‘God has allowed me to turn that pain into purpose’ | Ahmaud Arbery’s mother hopes to help other young Black men and boys with their mental health
Wanda Cooper-Jones said her son struggled with his mental health before being murdered in 2020. She wants to help others through the Ahmaud Arbery Foundation.
ATLANTA — Before being murdered in 2020, Ahmaud Arbery’s mom said her son struggled with his mental health. Now, she’s on a mission to help other young Black men and boys like Ahmaud.
Wanda Cooper-Jones, Ahmaud’s mother, has a memorial room at her home with pictures of her son looking down.
“I still have my bad days,” Cooper-Jones said, adding later, “Ahmaud was love. He was witty. Ahmaud loved to make you laugh.”
The heartbreak is still raw for Cooper-Jones more than three years after her son’s murder.
It turns out Ahmaud was a lot like many of us.
“A lot of you probably didn’t know this when we were going through all the trials and all the press, but Ahmaud was having some mental health challenges. He chose running as his therapy,” Cooper-Jones said.
“I think it’s very important the foundation brings those resources to Black boys. Obviously, boys who look like Ahmaud and are having the same challenges Ahmaud was having,” Cooper-Jones said.
Ahmaud Arbery was murdered while out for a jog more than three years ago. His mom, Wanda Cooper-Jones, started the @AhmaudThe Foundation in his honor. She says plans are in the works to provide mental health services and mentoring to Black boys & men in metro Atlanta@11AliveNewspic.twitter.com/9stPv8X7p2
Ahmaud’s mother said he was known for his smile and generosity, and soon, more young Black men will also get to have a smile on their faces in his honor.
“I’m looking forward to actually pitching the foundation to a local metro Atlanta school district in the area about coming in and giving some resources as far as for mental health, tutoring, and mentoring to some of the guys,” Cooper-Jones said.
Cooper-Jones hopes to kick off the program in a local school district in August and take the boys on a retreat in 2024.
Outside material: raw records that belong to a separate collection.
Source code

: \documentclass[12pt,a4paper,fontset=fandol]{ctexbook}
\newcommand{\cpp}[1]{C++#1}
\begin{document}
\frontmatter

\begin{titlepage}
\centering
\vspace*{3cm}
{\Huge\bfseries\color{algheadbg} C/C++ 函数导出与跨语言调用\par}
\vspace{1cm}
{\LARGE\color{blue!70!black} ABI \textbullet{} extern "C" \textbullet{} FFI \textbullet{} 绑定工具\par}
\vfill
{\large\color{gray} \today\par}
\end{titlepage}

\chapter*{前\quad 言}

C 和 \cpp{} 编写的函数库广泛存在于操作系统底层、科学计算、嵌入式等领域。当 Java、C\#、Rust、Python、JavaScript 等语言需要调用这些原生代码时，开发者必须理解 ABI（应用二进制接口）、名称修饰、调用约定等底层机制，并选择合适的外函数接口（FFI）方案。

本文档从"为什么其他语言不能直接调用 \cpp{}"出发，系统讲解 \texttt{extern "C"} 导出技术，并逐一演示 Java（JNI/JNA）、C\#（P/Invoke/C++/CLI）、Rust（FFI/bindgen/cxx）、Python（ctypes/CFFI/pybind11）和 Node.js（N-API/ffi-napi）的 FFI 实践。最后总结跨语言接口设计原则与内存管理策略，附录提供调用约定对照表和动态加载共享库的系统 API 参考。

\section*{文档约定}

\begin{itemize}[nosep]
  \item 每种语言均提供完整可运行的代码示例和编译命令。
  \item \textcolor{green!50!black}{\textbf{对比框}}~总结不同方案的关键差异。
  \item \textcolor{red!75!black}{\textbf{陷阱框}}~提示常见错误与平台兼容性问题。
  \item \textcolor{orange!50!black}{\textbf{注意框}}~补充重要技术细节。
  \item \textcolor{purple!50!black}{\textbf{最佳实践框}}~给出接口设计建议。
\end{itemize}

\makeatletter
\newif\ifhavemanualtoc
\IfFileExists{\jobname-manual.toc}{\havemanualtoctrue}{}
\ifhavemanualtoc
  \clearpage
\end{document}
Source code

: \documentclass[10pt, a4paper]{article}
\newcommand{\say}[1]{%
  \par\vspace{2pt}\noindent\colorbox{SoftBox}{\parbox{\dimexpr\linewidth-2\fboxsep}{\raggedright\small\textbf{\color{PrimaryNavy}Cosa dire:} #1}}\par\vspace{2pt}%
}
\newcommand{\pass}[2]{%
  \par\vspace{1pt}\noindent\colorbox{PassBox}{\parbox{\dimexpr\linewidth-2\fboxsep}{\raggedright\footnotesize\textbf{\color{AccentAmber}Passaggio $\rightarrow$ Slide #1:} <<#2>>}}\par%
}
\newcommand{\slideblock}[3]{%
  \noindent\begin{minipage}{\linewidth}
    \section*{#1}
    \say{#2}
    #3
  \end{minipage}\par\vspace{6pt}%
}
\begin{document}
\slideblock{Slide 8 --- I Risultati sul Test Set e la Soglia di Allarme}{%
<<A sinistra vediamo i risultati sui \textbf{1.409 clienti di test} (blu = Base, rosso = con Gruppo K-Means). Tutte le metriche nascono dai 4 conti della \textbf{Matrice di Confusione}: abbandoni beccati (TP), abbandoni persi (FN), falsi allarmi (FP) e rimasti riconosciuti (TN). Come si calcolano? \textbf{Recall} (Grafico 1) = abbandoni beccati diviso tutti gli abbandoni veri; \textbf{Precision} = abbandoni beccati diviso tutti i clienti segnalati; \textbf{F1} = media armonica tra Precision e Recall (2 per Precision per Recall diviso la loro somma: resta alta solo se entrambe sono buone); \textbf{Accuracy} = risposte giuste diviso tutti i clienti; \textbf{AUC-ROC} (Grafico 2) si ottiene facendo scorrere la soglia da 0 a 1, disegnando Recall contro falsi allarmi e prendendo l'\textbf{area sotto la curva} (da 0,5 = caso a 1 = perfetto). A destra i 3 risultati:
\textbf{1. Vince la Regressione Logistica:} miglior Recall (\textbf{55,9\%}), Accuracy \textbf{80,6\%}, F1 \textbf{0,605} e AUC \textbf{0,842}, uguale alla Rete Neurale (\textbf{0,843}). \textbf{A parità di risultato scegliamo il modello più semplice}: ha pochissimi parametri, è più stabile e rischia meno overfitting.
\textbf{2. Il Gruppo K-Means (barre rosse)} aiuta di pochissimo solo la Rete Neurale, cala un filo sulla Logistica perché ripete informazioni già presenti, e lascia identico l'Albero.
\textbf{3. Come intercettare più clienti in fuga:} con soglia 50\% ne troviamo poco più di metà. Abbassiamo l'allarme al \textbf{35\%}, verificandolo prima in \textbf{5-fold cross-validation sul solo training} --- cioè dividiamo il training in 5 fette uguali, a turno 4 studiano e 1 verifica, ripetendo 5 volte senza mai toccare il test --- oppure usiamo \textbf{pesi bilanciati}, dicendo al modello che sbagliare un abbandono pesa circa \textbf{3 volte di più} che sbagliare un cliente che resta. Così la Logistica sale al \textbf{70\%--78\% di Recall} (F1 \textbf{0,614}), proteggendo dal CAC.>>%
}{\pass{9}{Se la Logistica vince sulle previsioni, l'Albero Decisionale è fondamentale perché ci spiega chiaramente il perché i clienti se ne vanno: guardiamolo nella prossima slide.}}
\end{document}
“I lost Ahmaud in a very tragic situation, but God has allowed me to turn that pain into purpose,” Cooper-Jones said. “Ahmaud would be pleased. If Ahmaud met a man with no shirt, he would leave with Ahmaud’s shirt. Ahmaud was a giver.”
Ahmaud’s legacy of giving continues as his mother hopes to make a difference in the lives of young men who look like her son.